A psicóloga Janaina concorda. "Há estudos que apontam os efeitos positivos de atitudes solidárias e de cuidado com o próximo. Podemos escolher: ou reclamamos e nos afastamos dos supostos contaminados ou refletimos sobre nossas atitudes e aprendemos com a experiência. O isolamento físico necessário não deve impor isolamento afetivo. Seu vizinho está isolado? Que tal mandar mensagens de otimismo e afeto por debaixo da porta?", sugere.
Letícia pode falar com propriedade sobre os efeitos de uma ação como essa. Há dias ela está em um isolamento voluntário, com gripe e febre. "Não é simples. Na verdade pode ser desesperador. E se na gente, que é médico, já sofre com isso, imagina nos pacientes e nas pessoas mais carentes. Tenho feito o máximo de coisas que me gerem prazer", conta. E também tem indicado isso aos seus pacientes. "Vou iniciar uma pesquisa científica com um colega, estou cuidando da casa, lendo muito, algo que adoro, assistindo filmes... Coisas que sempre gostei e que não me permitia fazer há algum tempo por conta do dia a dia corrido", diz.
Ver a crise como oportunidade é outra dica das especialistas.

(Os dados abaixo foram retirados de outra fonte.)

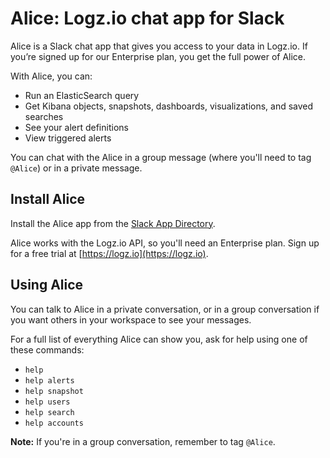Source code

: # Alice: Logz.io chat app for Slack

Alice is a Slack chat app that gives you access to your data in Logz.io. If you’re signed up for our Enterprise plan, you get the full power of Alice.

With Alice, you can:
* Run an ElasticSearch query
* Get Kibana objects, snapshots, dashboards, visualizations, and saved searches
* See your alert definitions
* View triggered alerts

You can chat with the Alice in a group message (where you'll need to tag `@Alice`) or in a private message.

## Install Alice

Install the Alice app from the [Slack App Directory](#).

Alice works with the Logz.io API, so you'll need an Enterprise plan. Sign up for a free trial at [https://logz.io](https://logz.io).

## Using Alice

You can talk to Alice in a private conversation, or in a group conversation if you want others in your workspace to see your messages.

For a full list of everything Alice can show you, ask for help using one of these commands:
* `help`
* `help alerts`
* `help snapshot`
* `help users`
* `help search`
* `help accounts`

**Note:** If you're in a group conversation, remember to tag `@Alice`.
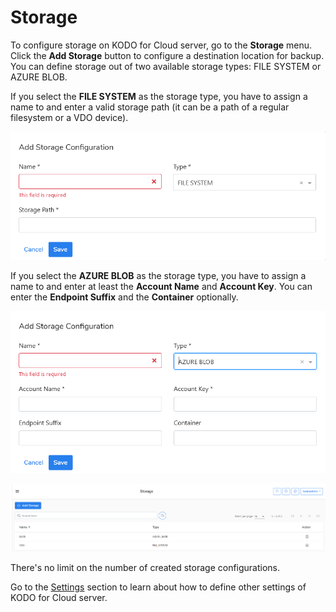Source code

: # Storage

To configure storage on KODO for Cloud server, go to the **Storage** menu. Click the **Add Storage** button to configure a destination location for backup. You can define storage out of two available storage types: FILE SYSTEM or AZURE BLOB.

If you select the **FILE SYSTEM** as the storage type, you have to assign a name to and enter a valid storage path (it can be a path of a regular filesystem or a VDO device).

![](<../../.gitbook/assets/Kodoadmin-Storage 02 (1).PNG>)

If you select the **AZURE BLOB** as the storage type, you have to assign a name to and enter at least the **Account Name** and **Account Key**. You can enter the **Endpoint Suffix** and the **Container** optionally.&#x20;

![](<../../.gitbook/assets/Kodoadmin-Storage 03.PNG>)

![](<../../.gitbook/assets/Kodoadmin-Storage 01.PNG>)

There's no limit on the number of created storage configurations.

Go to the [Settings](https://storware.gitbook.io/kodo-for-cloud-office365/administration/kodoadmin-user-guide/settings) section to learn about how to define other settings of KODO for Cloud server.
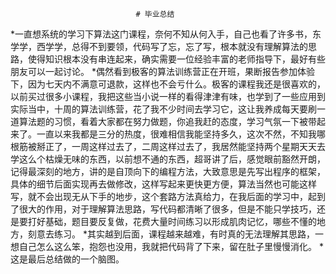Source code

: 
								# 毕业总结

*一直想系统的学习下算法这门课程，奈何不知从何入手，自己也看了许多书，东学学，西学学，总得不到要领，代码写了忘，忘了写，根本就没有理解算法的思路，使得知识根本没有串连起来，确实需要一位经验丰富的老师指导下，最好有些朋友可以一起讨论。
*偶然看到极客的算法训练营正在开班，果断报告参加体验下，因为七天内不满意可退款，这样也不会亏什么。极客的课程我还是很喜欢的，以前买过很多小课程，我把这些当小说一样的看得津津有味，也学到了一些应用到实际当中，十周的算法训练营，花了我不少时间去学习它，这让我养成每天要刷一道算法题的习惯，看着大家都在努力做题，你追我赶的态度，学习气氛一下被带起来了。一直以来我都是三分的热度，很难相信我能坚持多久，这次不然，不知我哪根筋被掰正了，一周这样过去了，二周这样过去了，我居然能坚持两个星期天天去学这么个枯燥无味的东西，以前想不通的东西，超哥讲了后，感觉眼前豁然开朗，记得最深刻的地方，讲的是自顶向下的编程方法，大致意思是先写出程序的框架，具体的细节后面实现再去做修改，这样写起来更快更方便，算法当然也可能这样写，就不会出现无从下手的地步，这个套路方法真给力，在我后面的学习中，起到了很大的作用，对于理解算法思路，写代码都清晰了很多，但是不能只学技巧，还是要打好基础，题目要反复做，花费大量时间练习以形成肌肉记忆，哪些不懂的地方，刻意去练习。
*其实越到后面，课程越来越难，有时真的无法理解其思路，一想自己怎么这么笨，抱怨也没用，我就把代码背了下来，留在肚子里慢慢消化。
*这是最后总结做的一个脑图。
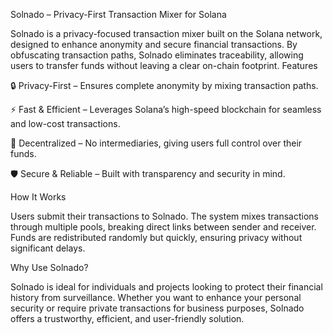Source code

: Solnado – Privacy-First Transaction Mixer for Solana

Solnado is a privacy-focused transaction mixer built on the Solana network, designed to enhance anonymity and secure financial transactions. By obfuscating transaction paths, Solnado eliminates traceability, allowing users to transfer funds without leaving a clear on-chain footprint.
Features
 
🔒 Privacy-First – Ensures complete anonymity by mixing transaction paths.

⚡ Fast & Efficient – Leverages Solana’s high-speed blockchain for seamless and low-cost transactions.

💠 Decentralized – No intermediaries, giving users full control over their funds.

🛡️ Secure & Reliable – Built with transparency and security in mind.

How It Works

Users submit their transactions to Solnado.
The system mixes transactions through multiple pools, breaking direct links between sender and receiver.
Funds are redistributed randomly but quickly, ensuring privacy without significant delays.

Why Use Solnado?

Solnado is ideal for individuals and projects looking to protect their financial history from surveillance. Whether you want to enhance your personal security or require private transactions for business purposes, Solnado offers a trustworthy, efficient, and user-friendly solution.
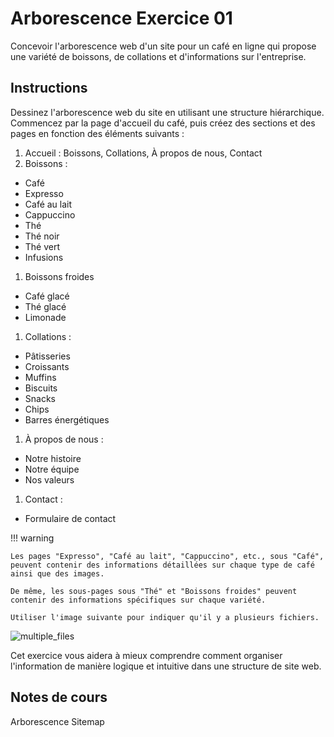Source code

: # Arborescence Exercice 01

Concevoir l'arborescence web d'un site pour un café en ligne qui propose une variété de boissons, de collations et d'informations sur l'entreprise.

## Instructions

Dessinez l'arborescence web du site en utilisant une structure hiérarchique. Commencez par la page d'accueil du café, puis créez des sections et des pages en fonction des éléments suivants :

1. Accueil : Boissons, Collations, À propos de nous, Contact
1. Boissons :
- Café
- Expresso
- Café au lait
- Cappuccino
- Thé
- Thé noir
- Thé vert
- Infusions
1. Boissons froides
- Café glacé
- Thé glacé
- Limonade
1. Collations :
- Pâtisseries
- Croissants
- Muffins
- Biscuits
- Snacks
- Chips
- Barres énergétiques
1. À propos de nous :
- Notre histoire
- Notre équipe
- Nos valeurs
1. Contact :
- Formulaire de contact

!!! warning

    Les pages "Expresso", "Café au lait", "Cappuccino", etc., sous "Café", peuvent contenir des informations détaillées sur chaque type de café ainsi que des images.

    De même, les sous-pages sous "Thé" et "Boissons froides" peuvent contenir des informations spécifiques sur chaque variété.

    Utiliser l'image suivante pour indiquer qu'il y a plusieurs fichiers.
![multiple_files](https://github.com/user-attachments/assets/38903686-cca9-41d3-8c32-967de45220f4)


Cet exercice vous aidera à mieux comprendre comment organiser l'information de manière logique et intuitive dans une structure de site web.

## Notes de cours

Arborescence
Sitemap


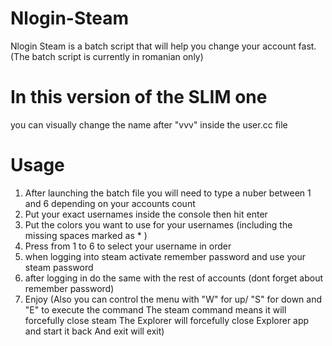 # Nlogin-Steam
Nlogin Steam is a batch script that will help you change your account fast.
(The batch script is currently in romanian only)

# In this version of the SLIM one
you can visually change the name after "vvv" inside the user.cc file

# Usage
1) After launching the batch file you will need to type a nuber between 1 and 6
   depending on your accounts count
2) Put your exact usernames inside the console then hit enter
3) Put the colors you want to use for your usernames (including the missing spaces marked as * )
4) Press from 1 to 6 to select your username in order
5) when logging into steam activate remember password and use your steam password
6) after logging in do the same with the rest of accounts (dont forget about remember password)
7) Enjoy
(Also you can control the menu with "W" for up/ "S" for down and "E" to execute the command
The steam command means it will forcefully close steam
The Explorer will forcefully close Explorer app and start it back
And exit will exit)
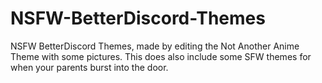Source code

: # NSFW-BetterDiscord-Themes
NSFW BetterDiscord Themes, made by editing the Not Another Anime Theme with some pictures. This does also include some SFW themes for when your parents burst into the door.
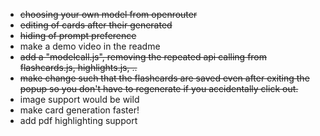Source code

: - ~~choosing your own model from openrouter~~
- ~~editing of cards after their generated~~
- ~~hiding of prompt preference~~
- make a demo video in the readme
- ~~add a "modelcall.js", removing the repeated api calling from flashcards.js, highlights.js, ..~~
- ~~make change such that the flashcards are saved even after exiting the popup so you don't have to regenerate if you accidentally click out.~~
- image support would be wild
- make card generation faster!
- add pdf highlighting support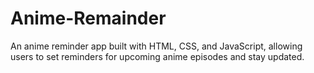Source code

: # Anime-Remainder
An anime reminder app built with HTML, CSS, and JavaScript, allowing users to set reminders for upcoming anime episodes and stay updated.

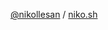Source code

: <a href="https://github.com/luanderfarias">@nikollesan</a> / <a href="https://read.cv/nikollesan">niko.sh</a>
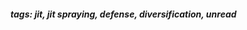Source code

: <!-- Please prefix the notes with the date as in [22/12/2020] -->

##### tags: jit, jit spraying, defense, diversification, unread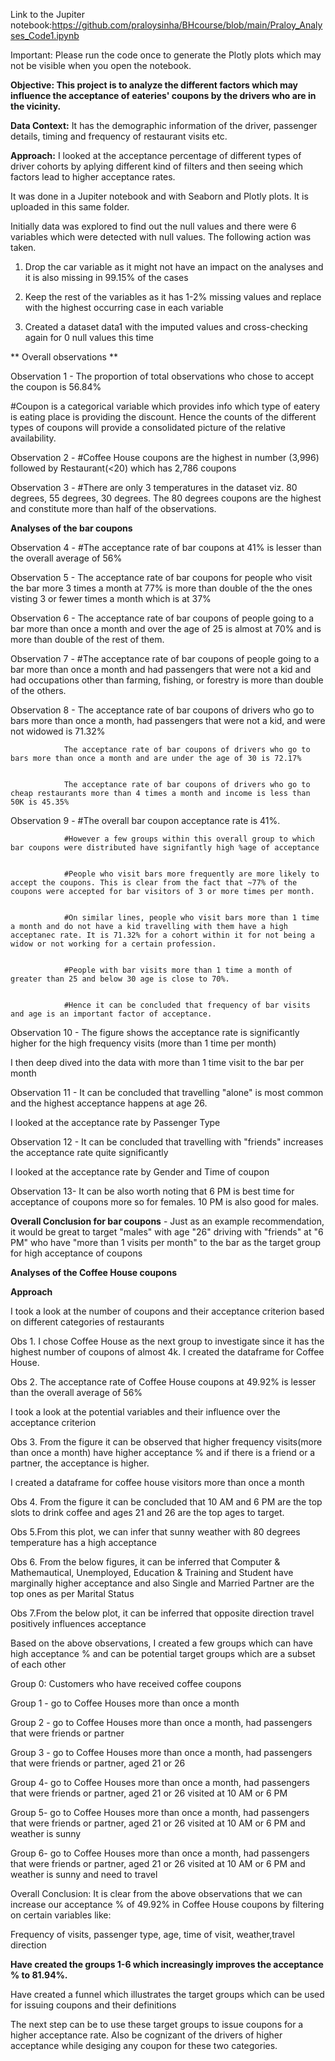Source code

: Link to the Jupiter notebook:https://github.com/praloysinha/BHcourse/blob/main/Praloy_Analyses_Code1.ipynb

Important: Please run the code once to generate the Plotly plots which may not be visible when you open the notebook.

**Objective: This project is to analyze the different factors which may influence the acceptance of eateries' coupons by the drivers who are in the vicinity.**


**Data Context:** It has the demographic information of the driver, passenger details, timing and frequency of restaurant visits etc.


**Approach:** I looked at the acceptance percentage of different types of driver cohorts by aplying different kind of filters and then seeing which factors lead to higher acceptance rates.


It was done in a Jupiter notebook and with Seaborn and Plotly plots. It is uploaded in this same folder. 


Initially data was explored to find out the null values and there were 6 variables which were detected with null values. The following action was taken.


1. Drop the car variable as it might not have an impact on the analyses and it is also missing in 99.15% of the cases

   
3. Keep the rest of the variables as it has 1-2% missing values and replace with the highest occurring case in each variable

   
5. Created a dataset data1 with the imputed values and cross-checking again for 0 null values this time
   
   
** Overall observations  **


Observation 1 - The proportion of total observations who chose to accept the coupon is 56.84%


#Coupon is a categorical variable which provides info which type of eatery is eating place is providing the discount. Hence the counts of the different types of coupons will provide a consolidated picture of the relative availability.


Observation 2 - #Coffee House coupons are the highest in number (3,996) followed by Restaurant(<20) which has 2,786 coupons


Observation 3 - #There are only 3 temperatures in the dataset viz. 80 degrees, 55 degrees, 30 degrees. The 80 degrees coupons are the highest and constitute more than half of the observations.



**Analyses of the bar coupons**


Observation 4 - #The acceptance rate of bar coupons at 41% is lesser than the overall average of 56% 


Observation 5 - The acceptance rate of bar coupons for people who visit the bar more 3 times a month at 77% is more than double of the the ones visting 3 or fewer times a month which is at 37%


Observation 6 - The acceptance rate of bar coupons of people going to a bar more than once a month and over the age of 25 is almost at 70% and is more than double of the rest of them.


Observation 7 - #The acceptance rate of bar coupons of people going to a bar more than once a month and  had passengers that were not a kid and had occupations other than farming, fishing, or forestry is more than double of the others.


Observation 8 - The acceptance rate of bar coupons of drivers who go to bars more than once a month, had passengers that were not a kid, and were not widowed is 71.32%


                The acceptance rate of bar coupons of drivers who go to bars more than once a month and are under the age of 30 is 72.17%

                
                The acceptance rate of bar coupons of drivers who go to cheap restaurants more than 4 times a month and income is less than 50K is 45.35%

                
Observation 9 - #The overall bar coupon acceptance rate is 41%. 


                #However a few groups within this overall group to which bar coupons were distributed have signifantly high %age of acceptance

                
                #People who visit bars more frequently are more likely to accept the coupons. This is clear from the fact that ~77% of the coupons were accepted for bar visitors of 3 or more times per month.

                
                #On similar lines, people who visit bars more than 1 time a month and do not have a kid travelling with them have a high acceptanec rate. It is 71.32% for a cohort within it for not being a widow or not working for a certain profession.

                
                #People with bar visits more than 1 time a month of greater than 25 and below 30 age is close to 70%. 

                
                #Hence it can be concluded that frequency of bar visits and age is an important factor of acceptance.

                
Observation 10 - The figure shows the acceptance rate is significantly higher for the high frequency visits (more than 1 time per month)


I then deep dived into the data with more than 1 time visit to the bar per month


Observation 11 - It can be concluded that travelling "alone" is most common and the highest acceptance happens at age 26. 


I looked at the acceptance rate by Passenger Type


Observation 12 - It can be concluded that travelling with "friends" increases the acceptance rate quite significantly


I looked at the acceptance rate by Gender and Time of coupon


Observation 13- It can be also worth noting that 6 PM is best time for acceptance of coupons more so for females. 10 PM is also good for males.


**Overall Conclusion for bar coupons** - Just as an example recommendation, it would be great to target "males" with age "26" driving with "friends" at "6 PM" who have "more than 1 visits per month" to the bar as the target group for high acceptance of coupons


**Analyses of the Coffee House coupons**


**Approach**


I took a look at the number of coupons and their acceptance criterion based on different categories of restaurants


Obs 1. I chose Coffee House as the next group to investigate since it has the highest number of coupons of almost 4k.  I created the dataframe for Coffee House.


Obs 2. The acceptance rate of Coffee House coupons at 49.92% is lesser than the overall average of 56%


I took a look at the potential variables and their influence over the acceptance criterion 


Obs 3. From the figure it can be observed that higher frequency visits(more than once a month) have higher acceptance % and if there is a friend or a partner, the acceptance is higher.


I created a dataframe for coffee house visitors more than once a month


Obs 4. From the figure it can be concluded that 10 AM and 6 PM are the top slots to drink coffee and ages 21 and 26 are the top ages to target. 


Obs 5.From this plot, we can infer that sunny weather with 80 degrees temperature has a high acceptance


Obs 6. From the below figures, it can be inferred that Computer & Mathemautical, Unemployed, Education & Training and Student have marginally higher acceptance and also Single and Married Partner are the top ones as per Marital Status


Obs 7.From the below plot, it can be inferred that opposite direction travel positively influences acceptance


Based on the above observations, I created a few groups which can have high acceptance % and can be potential target groups which are a subset of each other 


Group 0: Customers who have received coffee coupons


Group 1 - go to Coffee Houses more than once a month


Group 2 - go to Coffee Houses more than once a month, had passengers that were friends or partner


Group 3 - go to Coffee Houses more than once a month, had passengers that were friends or partner, aged 21 or 26


Group 4- go to Coffee Houses more than once a month, had passengers that were friends or partner, aged 21 or 26 visited at 10 AM or 6 PM


Group 5- go to Coffee Houses more than once a month, had passengers that were friends or partner, aged 21 or 26 visited at 10 AM or 6 PM and weather is sunny


Group 6- go to Coffee Houses more than once a month, had passengers that were friends or partner, aged 21 or 26 visited at 10 AM or 6 PM and weather is sunny and need to travel 


Overall Conclusion: It is clear from the above observations that we can increase our acceptance % of 49.92% in Coffee House coupons by filtering on certain variables like:


Frequency of visits, passenger type, age, time of visit, weather,travel direction


**Have created the groups 1-6 which increasingly improves the acceptance % to 81.94%.**


Have created a funnel which illustrates the target groups which can be used for issuing coupons and their definitions


The next step can be to use these target groups to issue coupons for a higher acceptance rate. Also be cognizant of the drivers of higher acceptance while desiging any coupon for these two categories.


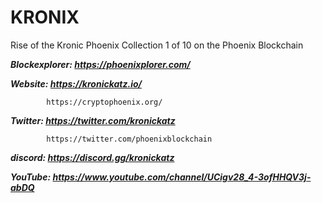 # KRONIX
Rise of the Kronic Phoenix
Collection 1 of 10 on the Phoenix Blockchain

***Blockexplorer: https://phoenixplorer.com/***

***Website: https://kronickatz.io/***
        
            https://cryptophoenix.org/

***Twitter: https://twitter.com/kronickatz***
        
            https://twitter.com/phoenixblockchain

***discord: https://discord.gg/kronickatz***

***YouTube: https://www.youtube.com/channel/UCigv28_4-3ofHHQV3j-abDQ***
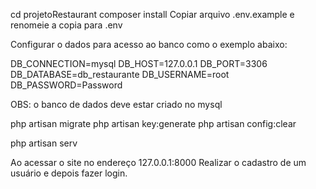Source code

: cd projetoRestaurant
composer install
Copiar arquivo .env.example e renomeie a copia para .env

Configurar o dados para acesso ao banco como o exemplo abaixo:

DB_CONNECTION=mysql
DB_HOST=127.0.0.1
DB_PORT=3306
DB_DATABASE=db_restaurante
DB_USERNAME=root 
DB_PASSWORD=Password

OBS: o banco de dados deve estar criado no mysql

php artisan migrate
php artisan key:generate
php artisan config:clear

php artisan serv

Ao acessar o site no endereço 127.0.0.1:8000
Realizar o cadastro de um usuário e depois fazer login.
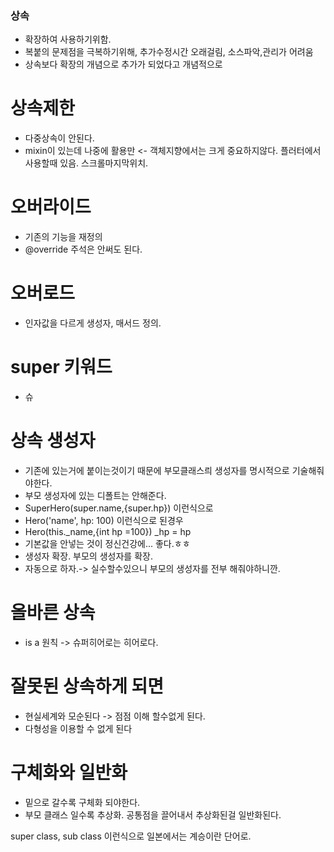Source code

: ### 상속
 - 확장하여 사용하기위함.
 - 복붙의 문제점을 극복하기위해, 추가수정시간 오래걸림, 소스파악,관리가 어려움
 - 상속보다 확장의 개념으로 추가가 되었다고 개념적으로 

# 상속제한
 - 다중상속이 안된다.
 - mixin이 있는데 나중에 활용만 <- 객체지향에서는 크게 중요하지않다. 플러터에서 사용할때 있음. 스크롤마지막위치.

# 오버라이드
 - 기존의 기능을 재정의
 - @override 주석은 안써도 된다.

# 오버로드
 - 인자값을 다르게 생성자, 매서드 정의.

# super 키워드
 - 슈

# 상속 생성자
 - 기존에 있는거에 붙이는것이기 때문에 부모클래스릐 생성자를 명시적으로 기술해줘야한다.
 - 부모 생성자에 있는 디폴트는 안해준다.
 - SuperHero(super.name,{super.hp}) 이런식으로 
 - Hero('name', hp: 100) 이런식으로 된경우
 - Hero(this._name,{int hp =100}) _hp = hp
 - 기본값을 안넣는 것이 정신건강에... 좋다.ㅎㅎ
 - 생성자 확장. 부모의 생성자를 확장. 
 - 자동으로 하자.-> 실수할수있으니 부모의 생성자를 전부 해줘야하니깐.

# 올바른 상속
 - is a 원칙 -> 슈퍼히어로는 히어로다.

# 잘못된 상속하게 되면
 - 현실세계와 모순된다 -> 점점 이해 할수없게 된다.
 - 다형성을 이용할 수 없게 된다

# 구체화와 일반화
 - 밑으로 갈수록 구체화 되야한다.
 - 부모 클래스 일수록 추상화. 공통점을 끌어내서 추상화된걸 일반화된다.

super class, sub class 이런식으로 일본에서는 계승이란 단어로.
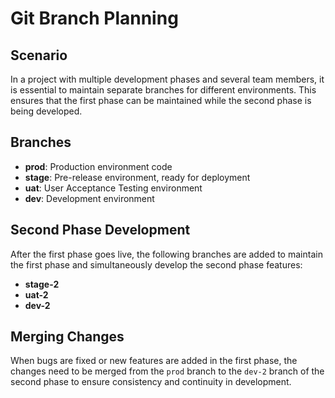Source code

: # Git Branch Planning

## Scenario

In a project with multiple development phases and several team members, it is essential to maintain separate branches for different environments. This ensures that the first phase can be maintained while the second phase is being developed.

## Branches

- **prod**: Production environment code
- **stage**: Pre-release environment, ready for deployment
- **uat**: User Acceptance Testing environment
- **dev**: Development environment

## Second Phase Development

After the first phase goes live, the following branches are added to maintain the first phase and simultaneously develop the second phase features:

- **stage-2**
- **uat-2**
- **dev-2**

## Merging Changes

When bugs are fixed or new features are added in the first phase, the changes need to be merged from the `prod` branch to the `dev-2` branch of the second phase to ensure consistency and continuity in development.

Uma oportunidade de ficar mais com as crianças, jogar cartas ou jogos de tabuleiro, de se aventurar na cozinha, desenvolver novas atividades... Enfim, ficar integrado dentro do próprio núcleo familiar, algo raro nos dias de hoje. "É preciso investir porque parece que as pessoas não sabem mais fazer isso. O distanciamento físico das pessoas já estava ocorrendo em função da tecnologia. Muitas pessoas não têm intimidade dentro da própria familia. Só que elas vão ter que desenvolver isso. E têm que entender que isso é possível", explica a médica.
Letícia e Janaina acrescentam que tudo o que estamos vivendo hoje é de uma complexidade muito grande. E que não sabem ainda como vai ser o resultado da quarentena, do ponto de vista de saúde mental, para todos nós. Mas garantem que sempre há algo bom pra tirarmos do que estamos vivendo. A psiquiatra ainda sugere um desafio. "Se pergunte o que está precisando resgatar, não só pra você, mas para quem está a seu redor. A gente tem que fazer essa pergunta, tentar responder e colocar em prática, tentar aplicar. Se a gente não para, o mundo para a gente, de alguma forma".